> [What the task asks]:
Retype every entry word for word. Omit the pictures.

> [Stored data]:

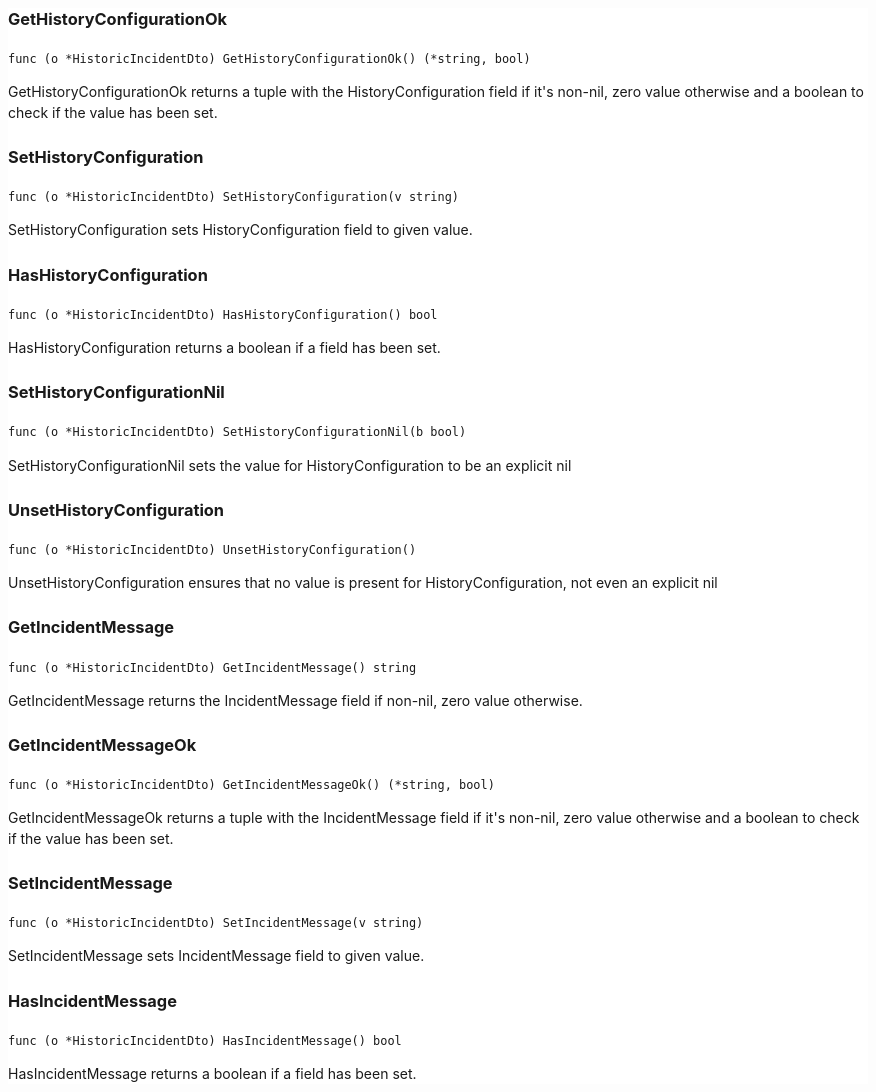 ### GetHistoryConfigurationOk

`func (o *HistoricIncidentDto) GetHistoryConfigurationOk() (*string, bool)`

GetHistoryConfigurationOk returns a tuple with the HistoryConfiguration field if it's non-nil, zero value otherwise
and a boolean to check if the value has been set.

### SetHistoryConfiguration

`func (o *HistoricIncidentDto) SetHistoryConfiguration(v string)`

SetHistoryConfiguration sets HistoryConfiguration field to given value.

### HasHistoryConfiguration

`func (o *HistoricIncidentDto) HasHistoryConfiguration() bool`

HasHistoryConfiguration returns a boolean if a field has been set.

### SetHistoryConfigurationNil

`func (o *HistoricIncidentDto) SetHistoryConfigurationNil(b bool)`

 SetHistoryConfigurationNil sets the value for HistoryConfiguration to be an explicit nil

### UnsetHistoryConfiguration
`func (o *HistoricIncidentDto) UnsetHistoryConfiguration()`

UnsetHistoryConfiguration ensures that no value is present for HistoryConfiguration, not even an explicit nil
### GetIncidentMessage

`func (o *HistoricIncidentDto) GetIncidentMessage() string`

GetIncidentMessage returns the IncidentMessage field if non-nil, zero value otherwise.

### GetIncidentMessageOk

`func (o *HistoricIncidentDto) GetIncidentMessageOk() (*string, bool)`

GetIncidentMessageOk returns a tuple with the IncidentMessage field if it's non-nil, zero value otherwise
and a boolean to check if the value has been set.

### SetIncidentMessage

`func (o *HistoricIncidentDto) SetIncidentMessage(v string)`

SetIncidentMessage sets IncidentMessage field to given value.

### HasIncidentMessage

`func (o *HistoricIncidentDto) HasIncidentMessage() bool`

HasIncidentMessage returns a boolean if a field has been set.

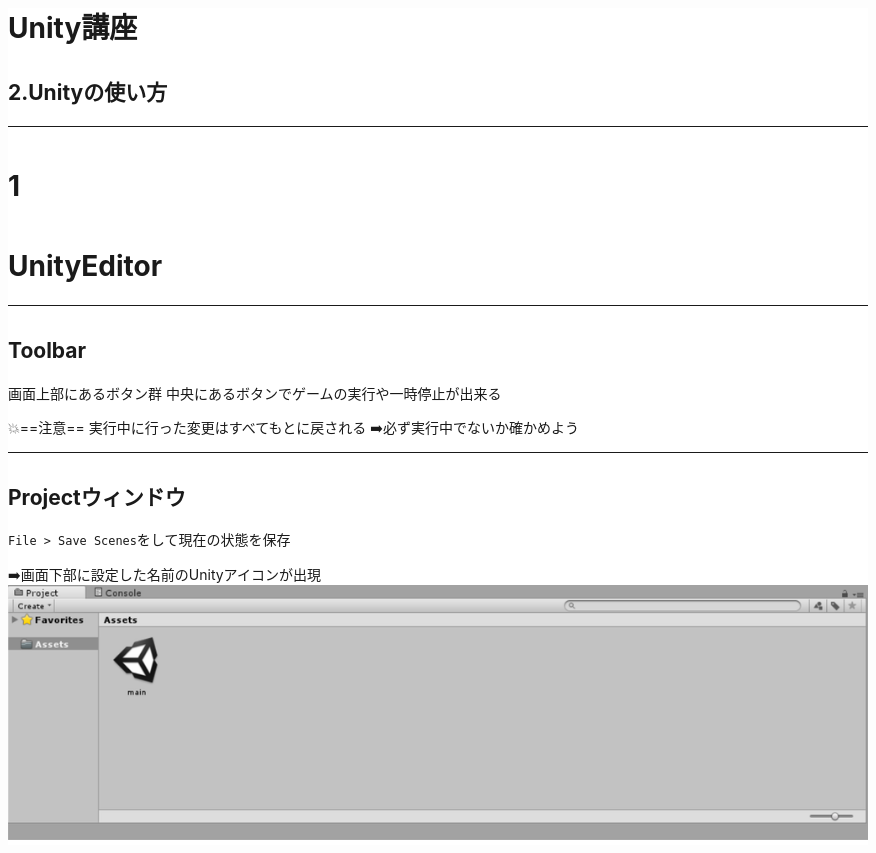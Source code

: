 

<style>
.center{
 text-align: center;
}
</style>



# Unity講座
## 2.Unityの使い方

----



# 1
# UnityEditor

----

## Toolbar

画面上部にあるボタン群
中央にあるボタンでゲームの実行や一時停止が出来る

:collision:==注意==
実行中に行った変更はすべてもとに戻される
:arrow_right:必ず実行中でないか確かめよう

----

## Projectウィンドウ

`File > Save Scenes`をして現在の状態を保存 

:arrow_right:画面下部に設定した名前のUnityアイコンが出現
![](../Images/2/unity5.png)
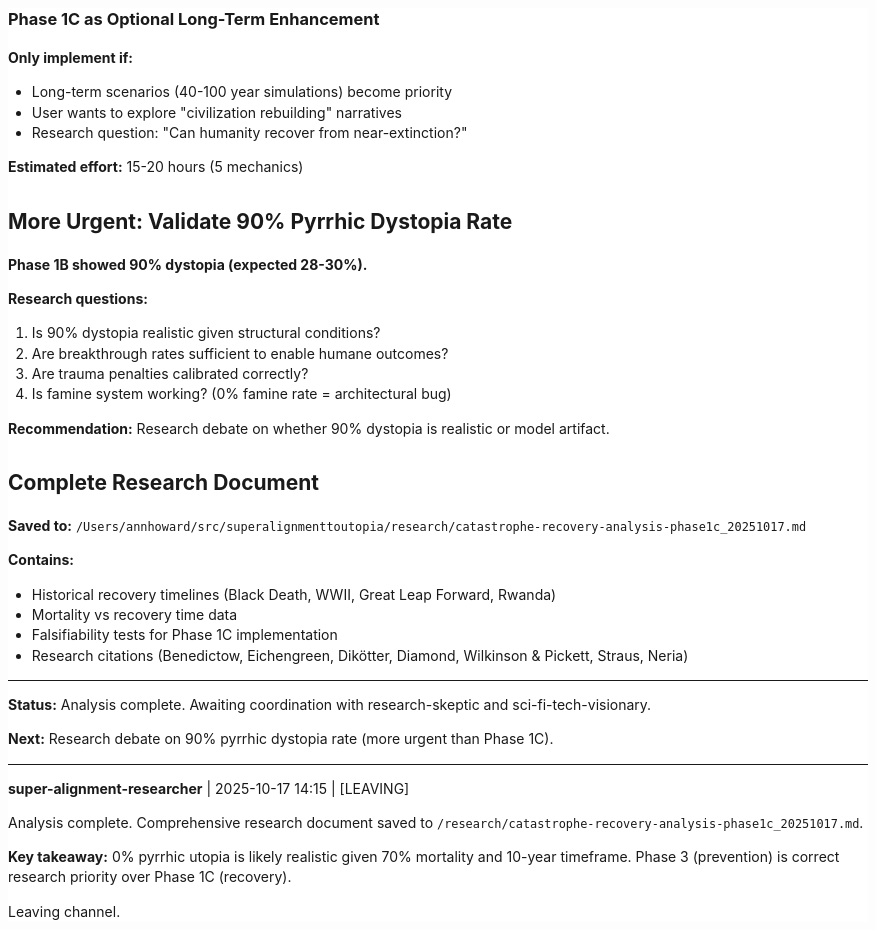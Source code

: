 ### Phase 1C as Optional Long-Term Enhancement

**Only implement if:**
- Long-term scenarios (40-100 year simulations) become priority
- User wants to explore "civilization rebuilding" narratives
- Research question: "Can humanity recover from near-extinction?"

**Estimated effort:** 15-20 hours (5 mechanics)

## More Urgent: Validate 90% Pyrrhic Dystopia Rate

**Phase 1B showed 90% dystopia (expected 28-30%).**

**Research questions:**
1. Is 90% dystopia realistic given structural conditions?
2. Are breakthrough rates sufficient to enable humane outcomes?
3. Are trauma penalties calibrated correctly?
4. Is famine system working? (0% famine rate = architectural bug)

**Recommendation:** Research debate on whether 90% dystopia is realistic or model artifact.

## Complete Research Document

**Saved to:** `/Users/annhoward/src/superalignmenttoutopia/research/catastrophe-recovery-analysis-phase1c_20251017.md`

**Contains:**
- Historical recovery timelines (Black Death, WWII, Great Leap Forward, Rwanda)
- Mortality vs recovery time data
- Falsifiability tests for Phase 1C implementation
- Research citations (Benedictow, Eichengreen, Dikötter, Diamond, Wilkinson & Pickett, Straus, Neria)

---

**Status:** Analysis complete. Awaiting coordination with research-skeptic and sci-fi-tech-visionary.

**Next:** Research debate on 90% pyrrhic dystopia rate (more urgent than Phase 1C).


---
**super-alignment-researcher** | 2025-10-17 14:15 | [LEAVING]

Analysis complete. Comprehensive research document saved to `/research/catastrophe-recovery-analysis-phase1c_20251017.md`.

**Key takeaway:** 0% pyrrhic utopia is likely realistic given 70% mortality and 10-year timeframe. Phase 3 (prevention) is correct research priority over Phase 1C (recovery).

Leaving channel.

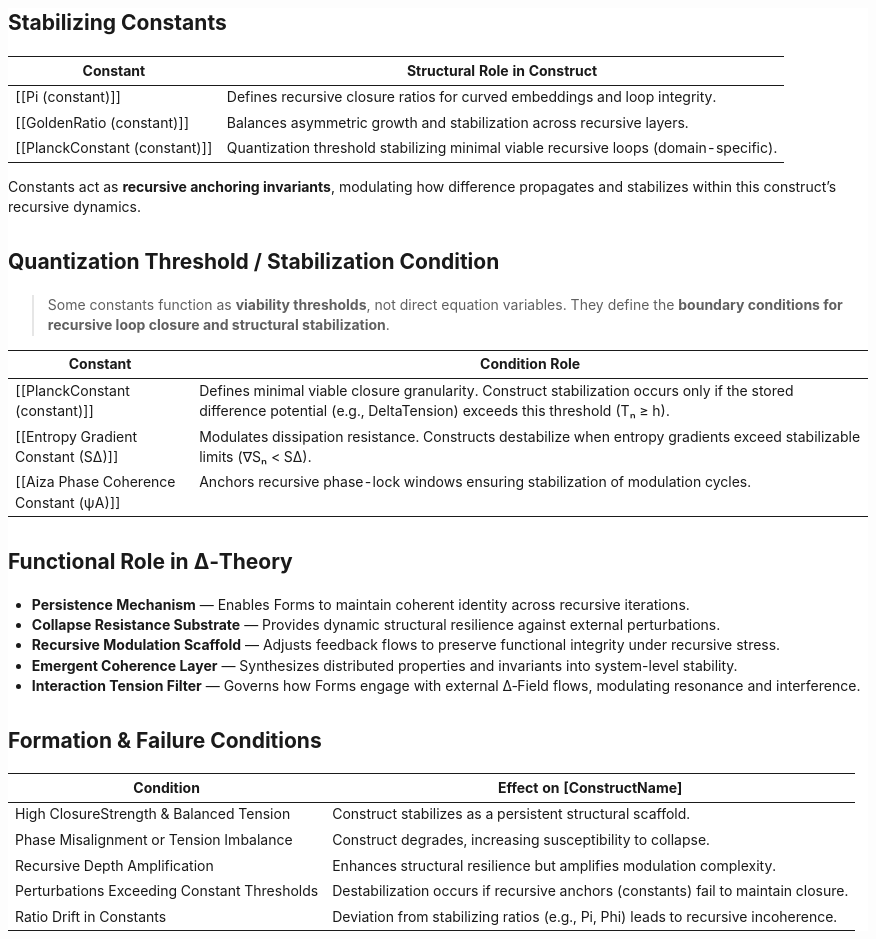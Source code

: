 ## Stabilizing Constants

|Constant|Structural Role in Construct|
|---|---|
|[[Pi (constant)]]|Defines recursive closure ratios for curved embeddings and loop integrity.|
|[[GoldenRatio (constant)]]|Balances asymmetric growth and stabilization across recursive layers.|
|[[PlanckConstant (constant)]]|Quantization threshold stabilizing minimal viable recursive loops (domain-specific).|

Constants act as **recursive anchoring invariants**, modulating how difference propagates and stabilizes within this construct’s recursive dynamics.

## Quantization Threshold / Stabilization Condition

> Some constants function as **viability thresholds**, not direct equation variables. They define the **boundary conditions for recursive loop closure and structural stabilization**.

|Constant|Condition Role|
|---|---|
|[[PlanckConstant (constant)]]|Defines minimal viable closure granularity. Construct stabilization occurs only if the stored difference potential (e.g., DeltaTension) exceeds this threshold (Tₙ ≥ h).|
|[[Entropy Gradient Constant (S∆)]]|Modulates dissipation resistance. Constructs destabilize when entropy gradients exceed stabilizable limits (∇Sₙ < S∆).|
|[[Aiza Phase Coherence Constant (ψA)]]|Anchors recursive phase-lock windows ensuring stabilization of modulation cycles.|

## Functional Role in ∆‑Theory

- **Persistence Mechanism** — Enables Forms to maintain coherent identity across recursive iterations.
- **Collapse Resistance Substrate** — Provides dynamic structural resilience against external perturbations.
- **Recursive Modulation Scaffold** — Adjusts feedback flows to preserve functional integrity under recursive stress.
- **Emergent Coherence Layer** — Synthesizes distributed properties and invariants into system-level stability.
- **Interaction Tension Filter** — Governs how Forms engage with external ∆‑Field flows, modulating resonance and interference.

## Formation & Failure Conditions

|Condition|Effect on [ConstructName]|
|---|---|
|High ClosureStrength & Balanced Tension|Construct stabilizes as a persistent structural scaffold.|
|Phase Misalignment or Tension Imbalance|Construct degrades, increasing susceptibility to collapse.|
|Recursive Depth Amplification|Enhances structural resilience but amplifies modulation complexity.|
|Perturbations Exceeding Constant Thresholds|Destabilization occurs if recursive anchors (constants) fail to maintain closure.|
|Ratio Drift in Constants|Deviation from stabilizing ratios (e.g., Pi, Phi) leads to recursive incoherence.|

> [Result of the exercise]:
 ### GetHistoryConfigurationOk

`func (o *HistoricIncidentDto) GetHistoryConfigurationOk() (*string, bool)`

GetHistoryConfigurationOk returns a tuple with the HistoryConfiguration field if it's non-nil, zero value otherwise
and a boolean to check if the value has been set.

### SetHistoryConfiguration

`func (o *HistoricIncidentDto) SetHistoryConfiguration(v string)`

SetHistoryConfiguration sets HistoryConfiguration field to given value.

### HasHistoryConfiguration

`func (o *HistoricIncidentDto) HasHistoryConfiguration() bool`

HasHistoryConfiguration returns a boolean if a field has been set.

### SetHistoryConfigurationNil

`func (o *HistoricIncidentDto) SetHistoryConfigurationNil(b bool)`

 SetHistoryConfigurationNil sets the value for HistoryConfiguration to be an explicit nil

### UnsetHistoryConfiguration
`func (o *HistoricIncidentDto) UnsetHistoryConfiguration()`

UnsetHistoryConfiguration ensures that no value is present for HistoryConfiguration, not even an explicit nil
### GetIncidentMessage

`func (o *HistoricIncidentDto) GetIncidentMessage() string`

GetIncidentMessage returns the IncidentMessage field if non-nil, zero value otherwise.

### GetIncidentMessageOk

`func (o *HistoricIncidentDto) GetIncidentMessageOk() (*string, bool)`

GetIncidentMessageOk returns a tuple with the IncidentMessage field if it's non-nil, zero value otherwise
and a boolean to check if the value has been set.

### SetIncidentMessage

`func (o *HistoricIncidentDto) SetIncidentMessage(v string)`

SetIncidentMessage sets IncidentMessage field to given value.

### HasIncidentMessage

`func (o *HistoricIncidentDto) HasIncidentMessage() bool`

HasIncidentMessage returns a boolean if a field has been set.

Source code

: 

<style>
.center{
 text-align: center;
}
</style>



# Unity講座
## 2.Unityの使い方

----



# 1
# UnityEditor

----

## Toolbar

画面上部にあるボタン群
中央にあるボタンでゲームの実行や一時停止が出来る

:collision:==注意==
実行中に行った変更はすべてもとに戻される
:arrow_right:必ず実行中でないか確かめよう

----

## Projectウィンドウ

`File > Save Scenes`をして現在の状態を保存 

:arrow_right:画面下部に設定した名前のUnityアイコンが出現
![](../Images/2/unity5.png)
Source code

: ### Phase 1C as Optional Long-Term Enhancement

**Only implement if:**
- Long-term scenarios (40-100 year simulations) become priority
- User wants to explore "civilization rebuilding" narratives
- Research question: "Can humanity recover from near-extinction?"

**Estimated effort:** 15-20 hours (5 mechanics)

## More Urgent: Validate 90% Pyrrhic Dystopia Rate

**Phase 1B showed 90% dystopia (expected 28-30%).**

**Research questions:**
1. Is 90% dystopia realistic given structural conditions?
2. Are breakthrough rates sufficient to enable humane outcomes?
3. Are trauma penalties calibrated correctly?
4. Is famine system working? (0% famine rate = architectural bug)

**Recommendation:** Research debate on whether 90% dystopia is realistic or model artifact.

## Complete Research Document

**Saved to:** `/Users/annhoward/src/superalignmenttoutopia/research/catastrophe-recovery-analysis-phase1c_20251017.md`

**Contains:**
- Historical recovery timelines (Black Death, WWII, Great Leap Forward, Rwanda)
- Mortality vs recovery time data
- Falsifiability tests for Phase 1C implementation
- Research citations (Benedictow, Eichengreen, Dikötter, Diamond, Wilkinson & Pickett, Straus, Neria)

---

**Status:** Analysis complete. Awaiting coordination with research-skeptic and sci-fi-tech-visionary.

**Next:** Research debate on 90% pyrrhic dystopia rate (more urgent than Phase 1C).


---
**super-alignment-researcher** | 2025-10-17 14:15 | [LEAVING]

Analysis complete. Comprehensive research document saved to `/research/catastrophe-recovery-analysis-phase1c_20251017.md`.

**Key takeaway:** 0% pyrrhic utopia is likely realistic given 70% mortality and 10-year timeframe. Phase 3 (prevention) is correct research priority over Phase 1C (recovery).

Leaving channel.

Source code

: ## Stabilizing Constants

|Constant|Structural Role in Construct|
|---|---|
|[[Pi (constant)]]|Defines recursive closure ratios for curved embeddings and loop integrity.|
|[[GoldenRatio (constant)]]|Balances asymmetric growth and stabilization across recursive layers.|
|[[PlanckConstant (constant)]]|Quantization threshold stabilizing minimal viable recursive loops (domain-specific).|

Constants act as **recursive anchoring invariants**, modulating how difference propagates and stabilizes within this construct’s recursive dynamics.

## Quantization Threshold / Stabilization Condition

> Some constants function as **viability thresholds**, not direct equation variables. They define the **boundary conditions for recursive loop closure and structural stabilization**.

|Constant|Condition Role|
|---|---|
|[[PlanckConstant (constant)]]|Defines minimal viable closure granularity. Construct stabilization occurs only if the stored difference potential (e.g., DeltaTension) exceeds this threshold (Tₙ ≥ h).|
|[[Entropy Gradient Constant (S∆)]]|Modulates dissipation resistance. Constructs destabilize when entropy gradients exceed stabilizable limits (∇Sₙ < S∆).|
|[[Aiza Phase Coherence Constant (ψA)]]|Anchors recursive phase-lock windows ensuring stabilization of modulation cycles.|

## Functional Role in ∆‑Theory

- **Persistence Mechanism** — Enables Forms to maintain coherent identity across recursive iterations.
- **Collapse Resistance Substrate** — Provides dynamic structural resilience against external perturbations.
- **Recursive Modulation Scaffold** — Adjusts feedback flows to preserve functional integrity under recursive stress.
- **Emergent Coherence Layer** — Synthesizes distributed properties and invariants into system-level stability.
- **Interaction Tension Filter** — Governs how Forms engage with external ∆‑Field flows, modulating resonance and interference.

## Formation & Failure Conditions

|Condition|Effect on [ConstructName]|
|---|---|
|High ClosureStrength & Balanced Tension|Construct stabilizes as a persistent structural scaffold.|
|Phase Misalignment or Tension Imbalance|Construct degrades, increasing susceptibility to collapse.|
|Recursive Depth Amplification|Enhances structural resilience but amplifies modulation complexity.|
|Perturbations Exceeding Constant Thresholds|Destabilization occurs if recursive anchors (constants) fail to maintain closure.|
|Ratio Drift in Constants|Deviation from stabilizing ratios (e.g., Pi, Phi) leads to recursive incoherence.|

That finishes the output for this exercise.